** Study material follows **
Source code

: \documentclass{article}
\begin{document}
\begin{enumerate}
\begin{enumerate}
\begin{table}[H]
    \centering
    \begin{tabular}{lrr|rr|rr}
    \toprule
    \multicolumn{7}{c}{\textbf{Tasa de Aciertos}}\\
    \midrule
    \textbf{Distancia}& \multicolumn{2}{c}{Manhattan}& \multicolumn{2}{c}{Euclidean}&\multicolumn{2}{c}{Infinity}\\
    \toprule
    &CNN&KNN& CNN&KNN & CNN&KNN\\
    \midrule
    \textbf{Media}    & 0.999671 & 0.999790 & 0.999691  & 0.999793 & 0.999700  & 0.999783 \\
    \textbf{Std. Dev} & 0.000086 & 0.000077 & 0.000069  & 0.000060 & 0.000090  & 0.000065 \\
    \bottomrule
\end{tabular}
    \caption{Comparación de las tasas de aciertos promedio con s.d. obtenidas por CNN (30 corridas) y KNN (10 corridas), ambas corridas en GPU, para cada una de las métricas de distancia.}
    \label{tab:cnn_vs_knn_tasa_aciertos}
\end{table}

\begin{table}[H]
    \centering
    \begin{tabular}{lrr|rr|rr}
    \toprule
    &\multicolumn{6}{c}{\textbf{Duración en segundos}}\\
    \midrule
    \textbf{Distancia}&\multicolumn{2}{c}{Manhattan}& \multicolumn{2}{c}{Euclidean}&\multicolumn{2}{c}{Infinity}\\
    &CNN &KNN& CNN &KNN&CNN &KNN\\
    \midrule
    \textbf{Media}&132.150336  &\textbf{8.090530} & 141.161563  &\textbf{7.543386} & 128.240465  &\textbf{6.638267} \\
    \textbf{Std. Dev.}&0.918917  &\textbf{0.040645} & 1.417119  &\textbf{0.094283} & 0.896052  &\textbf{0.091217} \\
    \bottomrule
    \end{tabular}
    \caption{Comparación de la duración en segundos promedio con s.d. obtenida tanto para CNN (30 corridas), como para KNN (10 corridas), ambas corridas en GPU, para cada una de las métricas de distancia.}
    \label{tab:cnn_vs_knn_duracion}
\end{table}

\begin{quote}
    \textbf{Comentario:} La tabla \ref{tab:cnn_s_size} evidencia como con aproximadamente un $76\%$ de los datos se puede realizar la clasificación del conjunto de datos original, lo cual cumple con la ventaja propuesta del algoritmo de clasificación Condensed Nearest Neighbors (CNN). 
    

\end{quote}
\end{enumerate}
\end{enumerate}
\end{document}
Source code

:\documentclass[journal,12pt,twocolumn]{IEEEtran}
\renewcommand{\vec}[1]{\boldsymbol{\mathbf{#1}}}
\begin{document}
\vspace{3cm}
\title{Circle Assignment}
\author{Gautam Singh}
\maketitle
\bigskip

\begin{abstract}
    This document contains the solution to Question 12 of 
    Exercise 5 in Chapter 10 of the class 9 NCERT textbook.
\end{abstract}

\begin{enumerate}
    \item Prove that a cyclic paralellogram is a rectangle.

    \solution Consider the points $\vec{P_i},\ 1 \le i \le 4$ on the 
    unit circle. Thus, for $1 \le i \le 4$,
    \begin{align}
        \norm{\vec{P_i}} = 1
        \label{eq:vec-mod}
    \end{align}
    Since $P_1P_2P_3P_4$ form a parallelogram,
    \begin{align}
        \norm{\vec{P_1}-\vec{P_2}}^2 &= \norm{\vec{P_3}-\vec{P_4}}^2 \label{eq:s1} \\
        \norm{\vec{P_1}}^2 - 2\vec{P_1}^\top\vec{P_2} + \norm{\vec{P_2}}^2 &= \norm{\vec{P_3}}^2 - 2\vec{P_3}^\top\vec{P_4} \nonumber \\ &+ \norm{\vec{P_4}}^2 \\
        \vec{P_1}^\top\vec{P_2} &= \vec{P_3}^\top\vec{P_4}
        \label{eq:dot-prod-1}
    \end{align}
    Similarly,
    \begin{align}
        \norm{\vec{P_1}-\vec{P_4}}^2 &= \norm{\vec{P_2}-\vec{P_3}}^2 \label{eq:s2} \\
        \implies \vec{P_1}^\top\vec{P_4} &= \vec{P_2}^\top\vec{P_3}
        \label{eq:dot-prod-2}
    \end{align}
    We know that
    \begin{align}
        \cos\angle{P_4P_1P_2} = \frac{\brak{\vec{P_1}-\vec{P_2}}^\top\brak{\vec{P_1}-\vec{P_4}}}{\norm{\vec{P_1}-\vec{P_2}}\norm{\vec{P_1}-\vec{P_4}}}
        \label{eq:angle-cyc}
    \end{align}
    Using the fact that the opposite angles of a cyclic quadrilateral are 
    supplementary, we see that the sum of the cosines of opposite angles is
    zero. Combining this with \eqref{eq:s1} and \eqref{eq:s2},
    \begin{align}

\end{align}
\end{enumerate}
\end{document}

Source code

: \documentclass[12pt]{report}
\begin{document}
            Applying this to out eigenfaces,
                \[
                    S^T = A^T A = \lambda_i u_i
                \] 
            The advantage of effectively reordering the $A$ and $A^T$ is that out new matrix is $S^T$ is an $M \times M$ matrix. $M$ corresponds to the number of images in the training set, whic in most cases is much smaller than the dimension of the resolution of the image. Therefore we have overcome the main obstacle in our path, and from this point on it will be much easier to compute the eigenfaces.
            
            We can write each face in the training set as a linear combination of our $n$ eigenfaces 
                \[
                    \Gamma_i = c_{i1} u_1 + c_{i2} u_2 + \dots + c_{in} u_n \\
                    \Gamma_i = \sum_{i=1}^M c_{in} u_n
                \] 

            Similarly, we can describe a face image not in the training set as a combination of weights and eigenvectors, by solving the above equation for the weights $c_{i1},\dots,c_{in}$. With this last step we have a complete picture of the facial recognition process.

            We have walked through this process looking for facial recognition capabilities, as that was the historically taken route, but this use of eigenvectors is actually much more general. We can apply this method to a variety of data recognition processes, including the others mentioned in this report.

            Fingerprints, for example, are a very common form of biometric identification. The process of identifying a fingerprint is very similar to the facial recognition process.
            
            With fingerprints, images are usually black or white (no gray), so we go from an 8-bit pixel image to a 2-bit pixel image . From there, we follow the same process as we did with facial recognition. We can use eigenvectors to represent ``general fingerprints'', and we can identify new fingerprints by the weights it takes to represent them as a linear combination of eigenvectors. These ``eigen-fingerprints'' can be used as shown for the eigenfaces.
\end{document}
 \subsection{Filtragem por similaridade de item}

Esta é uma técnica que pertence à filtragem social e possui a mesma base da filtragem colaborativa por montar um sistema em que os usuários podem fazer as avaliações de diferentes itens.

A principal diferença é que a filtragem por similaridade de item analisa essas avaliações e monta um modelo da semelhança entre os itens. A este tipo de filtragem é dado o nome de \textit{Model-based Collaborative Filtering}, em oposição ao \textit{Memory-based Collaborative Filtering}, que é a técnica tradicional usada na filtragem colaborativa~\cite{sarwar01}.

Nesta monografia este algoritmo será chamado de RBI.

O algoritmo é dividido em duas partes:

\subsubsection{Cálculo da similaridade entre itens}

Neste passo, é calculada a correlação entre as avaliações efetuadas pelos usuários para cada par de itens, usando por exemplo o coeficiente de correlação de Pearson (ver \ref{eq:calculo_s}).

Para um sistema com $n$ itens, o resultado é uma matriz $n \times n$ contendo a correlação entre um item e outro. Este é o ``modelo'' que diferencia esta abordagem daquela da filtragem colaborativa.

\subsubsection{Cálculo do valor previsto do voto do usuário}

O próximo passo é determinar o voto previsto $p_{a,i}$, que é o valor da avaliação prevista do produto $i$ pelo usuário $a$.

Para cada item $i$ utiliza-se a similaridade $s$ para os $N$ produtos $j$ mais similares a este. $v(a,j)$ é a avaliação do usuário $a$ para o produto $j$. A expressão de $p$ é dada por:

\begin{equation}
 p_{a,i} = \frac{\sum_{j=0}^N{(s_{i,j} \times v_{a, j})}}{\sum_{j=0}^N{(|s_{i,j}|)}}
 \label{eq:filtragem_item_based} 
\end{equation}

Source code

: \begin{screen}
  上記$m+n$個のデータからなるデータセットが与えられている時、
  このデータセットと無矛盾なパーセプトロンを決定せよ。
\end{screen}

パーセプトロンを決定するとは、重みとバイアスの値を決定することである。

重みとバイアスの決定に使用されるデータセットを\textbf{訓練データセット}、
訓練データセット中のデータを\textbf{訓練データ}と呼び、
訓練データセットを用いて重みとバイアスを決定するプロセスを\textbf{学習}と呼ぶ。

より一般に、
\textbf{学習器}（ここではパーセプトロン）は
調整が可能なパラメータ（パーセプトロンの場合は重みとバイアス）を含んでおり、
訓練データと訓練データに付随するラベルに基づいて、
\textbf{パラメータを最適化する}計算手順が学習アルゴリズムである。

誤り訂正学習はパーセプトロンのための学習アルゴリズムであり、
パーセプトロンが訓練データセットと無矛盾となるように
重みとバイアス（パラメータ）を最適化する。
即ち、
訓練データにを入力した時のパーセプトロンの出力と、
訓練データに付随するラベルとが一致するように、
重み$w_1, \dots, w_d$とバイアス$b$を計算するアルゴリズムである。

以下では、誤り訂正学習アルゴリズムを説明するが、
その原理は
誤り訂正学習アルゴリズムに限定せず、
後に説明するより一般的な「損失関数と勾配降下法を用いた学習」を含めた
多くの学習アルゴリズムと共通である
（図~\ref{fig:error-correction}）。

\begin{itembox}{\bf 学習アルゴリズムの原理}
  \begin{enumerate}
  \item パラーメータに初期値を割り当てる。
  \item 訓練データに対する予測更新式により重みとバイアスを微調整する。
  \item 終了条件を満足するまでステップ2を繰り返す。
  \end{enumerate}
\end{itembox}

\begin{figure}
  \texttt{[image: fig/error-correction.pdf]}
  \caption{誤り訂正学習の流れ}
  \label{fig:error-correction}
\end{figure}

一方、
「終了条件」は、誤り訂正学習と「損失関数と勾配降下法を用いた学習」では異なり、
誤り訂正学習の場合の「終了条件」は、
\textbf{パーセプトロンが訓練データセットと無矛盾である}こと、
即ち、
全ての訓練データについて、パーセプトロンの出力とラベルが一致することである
** End of Study material **
• _What the task requires_
Using only the entries above, output the line with "da similaridade entre", the line with "Para um sistema", and all lines between them, exactly as they stand.

• _Task answer_
\subsubsection{Cálculo da similaridade entre itens}

Neste passo, é calculada a correlação entre as avaliações efetuadas pelos usuários para cada par de itens, usando por exemplo o coeficiente de correlação de Pearson (ver \ref{eq:calculo_s}).

Para um sistema com $n$ itens, o resultado é uma matriz $n \times n$ contendo a correlação entre um item e outro. Este é o ``modelo'' que diferencia esta abordagem daquela da filtragem colaborativa.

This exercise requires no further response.